Some brands, like the today versions of those who led when e-commerce was in its infancy, are just going to get it and, according to Galaria, “they’ll explode online.”
“This is why I think it’s interesting for big brands, why companies like Nike have a chief metaverse officer is because they know that if it’s this big opportunity for selling in the metaverse that has infinite profitability, then they want a part of it today and they want to understand it.”
If nothing else has been attention grabbing enough, “infinite profitability” should do it.
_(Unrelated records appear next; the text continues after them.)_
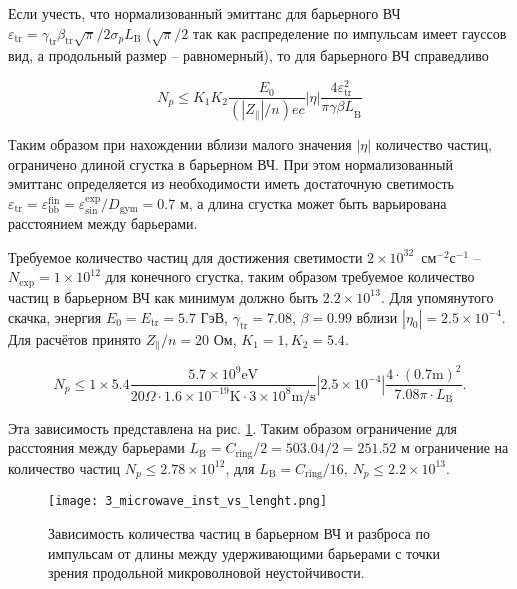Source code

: \noindent Если учесть, что нормализованный эмиттанс для барьерного ВЧ $\varepsilon_{\textrm{tr}}=\gamma_{\textrm{tr}}\beta_{\textrm{tr}}\sqrt{\pi}/2\sigma_p L_{\textrm{B}}$ ($\sqrt{\pi}/2$ так как распределение по импульсам имеет гауссов вид, а продольный размер -- равномерный), то для барьерного ВЧ справедливо

\begin{equation}
N_p\le K_1K_2\frac{E_0}{\left(\left|Z_\parallel\right|/n\right)ec}\left|\eta\right|\frac{4\varepsilon_{\text{tr}}^2}{{\pi\gamma\beta L}_{\textrm{B}}}
\label{eq:microwave_instability_2}
\end{equation}

\noindent Таким образом при нахождении вблизи малого значения $\left|\eta\right|$ количество частиц, ограничено длиной сгустка в барьерном ВЧ. При этом нормализованный эмиттанс определяется из необходимости иметь достаточную светимость $\varepsilon_{\textrm{tr}}=\varepsilon_{\textrm{bb}}^{\textrm{fin}}=\varepsilon_{\textrm{sin}}^{\textrm{exp}}/D_{\textrm{gym}}=0.7$ м, а длина сгустка может быть варьирована расстоянием между барьерами. 

\par Требуемое количество частиц для достижения светимости $2\times10^{32}$~см$^{-2}$с$^{-1}$ – $N_{\textrm{exp}}=1\times10^{12}$ для конечного сгустка, таким образом требуемое количество частиц в барьерном ВЧ как минимум должно быть $2.2\times10^{13}$. Для упомянутого скачка, энергия $E_0=E_{\textrm{tr}}=5.7$ ГэВ, $\gamma_{\textrm{tr}}=7.08$, $\beta=0.99$ вблизи $\left|\eta_0\right|=2.5\times10^{-4}$. Для расчётов принято $Z_\parallel/n=20$ Ом, $K_1=1, K_2=5.4$.

\begin{equation}
N_p\le1\times5.4\frac{5.7\times10^{9} \text{eV}}{20 \Omega \cdot 1.6\times10^{-19} \text{K} \cdot 3\times10^{8} \text{m/s}} |2.5\times10^{-4}|\frac{4\cdot(0.7 \text{m})^2}{7.08 \pi \cdot L_{\text{B}}}.
\label{eq:microwave_instability_example}
\end{equation}

\noindent Эта зависимость представлена на рис. \ref{fig:3_microwave_inst_vs_lenght.png}. Таким образом ограничение для расстояния между барьерами $L_{\text{B}}=C_{\textrm{ring}}/2=503.04/2=251.52$ м ограничение на количество частиц $N_p\le2.78\times10^{12}$, для $L_{\textrm{B}}=C_{\textrm{ring}}/16$, $N_p\le2.2\times10^{13}$.

\begin{figure}
\centering
   \texttt{[image: 3\_microwave\_inst\_vs\_lenght.png]}
   \caption{Зависимость количества частиц в барьерном ВЧ и разброса по импульсам от длины между удерживающими барьерами с точки зрения продольной микроволновой неустойчивости.}
   \label{fig:3_microwave_inst_vs_lenght.png}
\end{figure}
“You can bet your bottom dollar if you’re not experimenting, you’re not understanding this now, that you’ll be eclipsed by brands that are native to the metaverse and to augmented reality,” Galaria said. “In the same way as brands like Gymshark came out of nowhere and became great big fashion brands in the sports world, in the metaverse, it’s kind of the rules of building a brand in the real world won’t apply anymore. And they’ll have different ways of building followers and the rules for how you become a big brand in the metaverse are different. So, if you’re not playing and understanding that now, then you’ll get eclipsed.”
The most important thing for brands to remember, which should perhaps assuage some of the anxiety around the whole metaverse conversation, according to Galaria, is that this is a continuum.
“We’re at the start of a 20- or 30-year journey into the metaverse, which we don’t actually know what the contours or parameters are,” he said. “But what we do have right now are NFTs, we have limited editions, we have augmented reality product launches and try-ons and magic mirrors. And so, for the next 10 or 15 years, there’s going to be a lot happening in augmented reality, which is where we make e-commerce and marketing and advertising even more immersive and exciting and engaging. And that, over time, will help us understand what the possibilities of the metaverse are.”
So, for now, may the force metaverse be with you. And if it still isn’t, at least start getting comfortable with the idea.